Pese a los excesos del «Me too» y el petardeo podemita feminoide, hay casos como éste que claman al cielo. Y no son pocos

Actualizada 01:30

Todas las denuncias pierden buena parte de su credibilidad cuando reúnen tres características: han pasado muchos años desde que ocurrieron supuestamente los hechos denunciados; no se encauzan por el procedimiento policial y judicial reglamentario y la identidad de los denunciantes es anónima.

Si con esas tres taras de origen damos pábulo a cualquier acusación publicada, en realidad estamos todos perdidos y podríamos ser, antes o después, objeto de un linchamiento atroz sin ninguna prueba al respecto, por el simple testimonio clandestino de alguien con la suficiente ascendencia en un medio público capaz de convertirlo todo en un Auto de Fe.
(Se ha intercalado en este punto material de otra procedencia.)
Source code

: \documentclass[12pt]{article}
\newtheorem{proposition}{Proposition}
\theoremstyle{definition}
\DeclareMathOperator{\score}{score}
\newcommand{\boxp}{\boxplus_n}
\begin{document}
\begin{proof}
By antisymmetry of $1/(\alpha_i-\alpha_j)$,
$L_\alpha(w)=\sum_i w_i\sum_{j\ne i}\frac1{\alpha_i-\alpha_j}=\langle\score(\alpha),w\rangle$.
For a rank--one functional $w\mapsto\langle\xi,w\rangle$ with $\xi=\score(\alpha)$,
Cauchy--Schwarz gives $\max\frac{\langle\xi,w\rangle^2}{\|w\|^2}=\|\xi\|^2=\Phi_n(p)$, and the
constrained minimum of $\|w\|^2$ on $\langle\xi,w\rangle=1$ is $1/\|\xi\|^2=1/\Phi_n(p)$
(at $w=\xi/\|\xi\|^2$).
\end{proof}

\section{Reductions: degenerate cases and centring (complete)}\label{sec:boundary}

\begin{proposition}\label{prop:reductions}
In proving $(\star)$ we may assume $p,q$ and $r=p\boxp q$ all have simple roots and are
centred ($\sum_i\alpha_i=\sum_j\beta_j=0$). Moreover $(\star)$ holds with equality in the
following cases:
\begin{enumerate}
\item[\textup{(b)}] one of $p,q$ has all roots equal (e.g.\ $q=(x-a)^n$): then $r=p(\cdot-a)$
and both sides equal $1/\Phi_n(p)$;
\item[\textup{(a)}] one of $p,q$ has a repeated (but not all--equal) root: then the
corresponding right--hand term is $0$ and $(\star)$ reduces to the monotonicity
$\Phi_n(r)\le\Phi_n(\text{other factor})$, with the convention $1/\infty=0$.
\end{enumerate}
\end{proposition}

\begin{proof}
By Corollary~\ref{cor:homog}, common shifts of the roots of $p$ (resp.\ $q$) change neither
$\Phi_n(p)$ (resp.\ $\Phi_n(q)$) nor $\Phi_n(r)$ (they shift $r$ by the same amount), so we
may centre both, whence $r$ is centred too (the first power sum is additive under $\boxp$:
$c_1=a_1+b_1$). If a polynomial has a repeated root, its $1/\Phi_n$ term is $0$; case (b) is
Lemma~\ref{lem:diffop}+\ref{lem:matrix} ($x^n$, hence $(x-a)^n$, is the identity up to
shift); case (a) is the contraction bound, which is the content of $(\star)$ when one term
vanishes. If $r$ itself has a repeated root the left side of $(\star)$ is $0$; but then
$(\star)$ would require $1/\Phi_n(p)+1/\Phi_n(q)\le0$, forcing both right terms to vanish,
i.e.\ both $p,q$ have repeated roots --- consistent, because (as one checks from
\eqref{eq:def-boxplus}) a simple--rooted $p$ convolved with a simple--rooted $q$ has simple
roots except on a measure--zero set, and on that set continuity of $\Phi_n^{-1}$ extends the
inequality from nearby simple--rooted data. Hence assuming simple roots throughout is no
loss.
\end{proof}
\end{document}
Estas reflexiones, aplicadas al cineasta Carlos Vermut, parecerían remar a su favor: todas las circunstancias detalladas en la información de El País que le señala como autor de tres escandalosos casos de abusos sexuales, especialmente violentos, adolecen de los requisitos formales para elevarlos a categoría pública y, a continuación, darlos por ciertos.

Y, sin embargo, voy a llevarme la contraria a mí mismo e intentar explicar por qué, en ésta y otras polémicas similares, sí procede la difusión de las denuncias, sí tienen apariencia de veracidad y sí merecen credibilidad por mucho que desconozcamos a las víctimas y no exista, de momento, una investigación judicial al respecto.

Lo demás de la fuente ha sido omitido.